About this task: Only the lines from the one containing "- Note[***Done***]: Aquí" to the end of the records belong in the output; print them exactly.

━━━ Information supplied ━━━

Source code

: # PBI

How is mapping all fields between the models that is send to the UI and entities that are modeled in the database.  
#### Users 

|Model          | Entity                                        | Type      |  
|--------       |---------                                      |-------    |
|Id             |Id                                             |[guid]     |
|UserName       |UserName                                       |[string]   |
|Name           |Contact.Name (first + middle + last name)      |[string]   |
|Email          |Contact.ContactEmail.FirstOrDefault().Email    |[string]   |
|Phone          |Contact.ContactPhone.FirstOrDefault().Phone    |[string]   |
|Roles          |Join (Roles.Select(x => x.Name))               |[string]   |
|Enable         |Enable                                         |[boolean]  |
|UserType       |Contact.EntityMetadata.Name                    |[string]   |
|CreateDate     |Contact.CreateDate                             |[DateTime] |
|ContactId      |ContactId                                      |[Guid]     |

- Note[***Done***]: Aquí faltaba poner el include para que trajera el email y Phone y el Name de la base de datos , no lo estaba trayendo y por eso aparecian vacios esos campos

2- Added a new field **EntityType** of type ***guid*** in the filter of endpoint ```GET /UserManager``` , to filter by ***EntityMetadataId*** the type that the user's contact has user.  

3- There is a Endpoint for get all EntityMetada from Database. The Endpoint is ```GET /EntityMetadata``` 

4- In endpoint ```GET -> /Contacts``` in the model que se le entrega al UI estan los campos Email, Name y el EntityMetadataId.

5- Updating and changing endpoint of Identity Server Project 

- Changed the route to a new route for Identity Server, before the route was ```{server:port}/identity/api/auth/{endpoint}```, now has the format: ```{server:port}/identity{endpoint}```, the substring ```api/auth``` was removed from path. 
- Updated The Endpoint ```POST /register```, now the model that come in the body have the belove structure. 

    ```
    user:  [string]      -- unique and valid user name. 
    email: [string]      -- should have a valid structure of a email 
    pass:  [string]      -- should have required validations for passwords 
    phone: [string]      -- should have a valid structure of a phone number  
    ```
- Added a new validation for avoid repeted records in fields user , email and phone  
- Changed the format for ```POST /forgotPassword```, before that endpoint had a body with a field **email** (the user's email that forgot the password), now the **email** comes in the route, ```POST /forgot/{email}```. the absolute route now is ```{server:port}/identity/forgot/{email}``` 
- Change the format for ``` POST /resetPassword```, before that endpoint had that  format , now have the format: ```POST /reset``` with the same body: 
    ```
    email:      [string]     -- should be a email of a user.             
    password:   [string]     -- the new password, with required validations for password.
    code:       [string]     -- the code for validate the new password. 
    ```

━━━

Response to this task:
- Note[***Done***]: Aquí faltaba poner el include para que trajera el email y Phone y el Name de la base de datos , no lo estaba trayendo y por eso aparecian vacios esos campos

2- Added a new field **EntityType** of type ***guid*** in the filter of endpoint ```GET /UserManager``` , to filter by ***EntityMetadataId*** the type that the user's contact has user.  

3- There is a Endpoint for get all EntityMetada from Database. The Endpoint is ```GET /EntityMetadata``` 

4- In endpoint ```GET -> /Contacts``` in the model que se le entrega al UI estan los campos Email, Name y el EntityMetadataId.

5- Updating and changing endpoint of Identity Server Project 

- Changed the route to a new route for Identity Server, before the route was ```{server:port}/identity/api/auth/{endpoint}```, now has the format: ```{server:port}/identity{endpoint}```, the substring ```api/auth``` was removed from path. 
- Updated The Endpoint ```POST /register```, now the model that come in the body have the belove structure. 

    ```
    user:  [string]      -- unique and valid user name. 
    email: [string]      -- should have a valid structure of a email 
    pass:  [string]      -- should have required validations for passwords 
    phone: [string]      -- should have a valid structure of a phone number  
    ```
- Added a new validation for avoid repeted records in fields user , email and phone  
- Changed the format for ```POST /forgotPassword```, before that endpoint had a body with a field **email** (the user's email that forgot the password), now the **email** comes in the route, ```POST /forgot/{email}```. the absolute route now is ```{server:port}/identity/forgot/{email}``` 
- Change the format for ``` POST /resetPassword```, before that endpoint had that  format , now have the format: ```POST /reset``` with the same body: 
    ```
    email:      [string]     -- should be a email of a user.             
    password:   [string]     -- the new password, with required validations for password.
    code:       [string]     -- the code for validate the new password. 
    ```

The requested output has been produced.